E3. Fit the Robertson DAE to data¶

The Robertson problem is a stiff differential-algebraic equation (DAE) whose solution components span many orders of magnitude. This example estimates the unknown initial conditions from synthetic observations by minimising the negative log-marginal-likelihood via gradient descent.

In [1]:

Copied!

import functools
import functools

In [2]:

Copied!





import equinox as eqx
import jax
import jax.numpy as jnp
import matplotlib.pyplot as plt
import optax
import equinox as eqx
import jax
import jax.numpy as jnp
import matplotlib.pyplot as plt
import optax

In [3]:

Copied!

from probdiffeq import ivpsolve, probdiffeq
from probdiffeq import ivpsolve, probdiffeq

In [4]:

Copied!

# Fail this notebook on NaN detection (to catch those in the CI)
jax.config.update("jax_debug_nans", True)
# Fail this notebook on NaN detection (to catch those in the CI)
jax.config.update("jax_debug_nans", True)

In [5]:

Copied!

# Double precision because adaptive steps with stiff DAEs
jax.config.update("jax_enable_x64", True)
# Double precision because adaptive steps with stiff DAEs
jax.config.update("jax_enable_x64", True)

In [6]:

Copied!

# Make the prints more readable
jnp.set_printoptions(3)
# Make the prints more readable
jnp.set_printoptions(3)

In [7]:

Copied!





class SimplexTransform:
    """Coordinate transformation to make the optimisation problem well-posed."""

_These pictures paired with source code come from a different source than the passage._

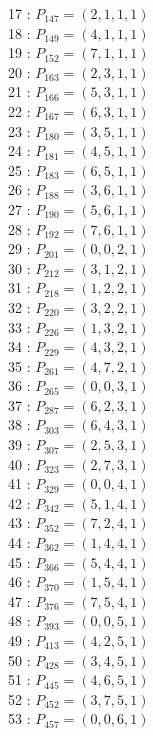\documentclass{article}
\begin{document}
{\begin{multicols}{3}
17 : $P_{147}=( 2, 1, 1, 1 )$\\
18 : $P_{149}=( 4, 1, 1, 1 )$\\
19 : $P_{152}=( 7, 1, 1, 1 )$\\
20 : $P_{163}=( 2, 3, 1, 1 )$\\
21 : $P_{166}=( 5, 3, 1, 1 )$\\
22 : $P_{167}=( 6, 3, 1, 1 )$\\
23 : $P_{180}=( 3, 5, 1, 1 )$\\
24 : $P_{181}=( 4, 5, 1, 1 )$\\
25 : $P_{183}=( 6, 5, 1, 1 )$\\
26 : $P_{188}=( 3, 6, 1, 1 )$\\
27 : $P_{190}=( 5, 6, 1, 1 )$\\
28 : $P_{192}=( 7, 6, 1, 1 )$\\
29 : $P_{201}=( 0, 0, 2, 1 )$\\
30 : $P_{212}=( 3, 1, 2, 1 )$\\
31 : $P_{218}=( 1, 2, 2, 1 )$\\
32 : $P_{220}=( 3, 2, 2, 1 )$\\
33 : $P_{226}=( 1, 3, 2, 1 )$\\
34 : $P_{229}=( 4, 3, 2, 1 )$\\
35 : $P_{261}=( 4, 7, 2, 1 )$\\
36 : $P_{265}=( 0, 0, 3, 1 )$\\
37 : $P_{287}=( 6, 2, 3, 1 )$\\
38 : $P_{303}=( 6, 4, 3, 1 )$\\
39 : $P_{307}=( 2, 5, 3, 1 )$\\
40 : $P_{323}=( 2, 7, 3, 1 )$\\
41 : $P_{329}=( 0, 0, 4, 1 )$\\
42 : $P_{342}=( 5, 1, 4, 1 )$\\
43 : $P_{352}=( 7, 2, 4, 1 )$\\
44 : $P_{362}=( 1, 4, 4, 1 )$\\
45 : $P_{366}=( 5, 4, 4, 1 )$\\
46 : $P_{370}=( 1, 5, 4, 1 )$\\
47 : $P_{376}=( 7, 5, 4, 1 )$\\
48 : $P_{393}=( 0, 0, 5, 1 )$\\
49 : $P_{413}=( 4, 2, 5, 1 )$\\
50 : $P_{428}=( 3, 4, 5, 1 )$\\
51 : $P_{445}=( 4, 6, 5, 1 )$\\
52 : $P_{452}=( 3, 7, 5, 1 )$\\
53 : $P_{457}=( 0, 0, 6, 1 )$\\

\end{multicols}}
\end{document}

    def __init__(self, scale):
        # e.g. jnp.array([1., 1e-5, 1e-3])
        self.scale = jnp.asarray(scale)

    def latent_to_observed(self, u):
        """Unconstrained R^2 -> simplex R^3."""
        u_full = jnp.append(u, 0.0)
        u_full = u_full - jnp.max(u_full)
        e = jnp.exp(u_full)
        x = e / e.sum()

        # Rescale back
        x *= self.scale
        return x / x.sum()
class SimplexTransform:
    """Coordinate transformation to make the optimisation problem well-posed."""

    def __init__(self, scale):
        # e.g. jnp.array([1., 1e-5, 1e-3])
        self.scale = jnp.asarray(scale)

    def latent_to_observed(self, u):
        """Unconstrained R^2 -> simplex R^3."""
        u_full = jnp.append(u, 0.0)
        u_full = u_full - jnp.max(u_full)
        e = jnp.exp(u_full)
        x = e / e.sum()

        # Rescale back
        x *= self.scale
        return x / x.sum()

In [8]:

Copied!





def main(
    t0=1e-6, t1=1e5, num_data=20, tol=1e-5, std_log=-1.0, seed=1, epochs=100
) -> None:
    """Run the script."""

    @functools.partial(probdiffeq.residual_jet_lift, lift_by=2)
    @probdiffeq.residual_velocity
    def differential(u, du, /, *, t):
        del t
        return du[:2] - dynamics(u)

    def dynamics(y):
        k1, k2, k3 = 0.04, 3e7, 1e4
        f0 = -k1 * y[0] + k3 * y[1] * y[2]
        f1 = k1 * y[0] - k2 * y[1] ** 2 - k3 * y[1] * y[2]
        return jnp.stack([f0, f1])

    @functools.partial(probdiffeq.residual_jet_lift, lift_by=3)
    @probdiffeq.residual_position
    def algebraic(u, *, t):
        del t
        return u[0] + u[1] + u[2] - 1

    residual = probdiffeq.residual_from_stack(differential, algebraic)

    def while_loop(cond, body, init):
        """Evaluate a bounded while loop."""
        return eqx.internal.while_loop(cond, body, init, kind="bounded", max_steps=256)

    # This base scale is critical to Robertson, because
    # the solutions live on vastly different scales
    # (but don't vary much within these scales).
    output_scale = jnp.asarray([0.8, 2e-05, 0.2])
    trafo = SimplexTransform(output_scale)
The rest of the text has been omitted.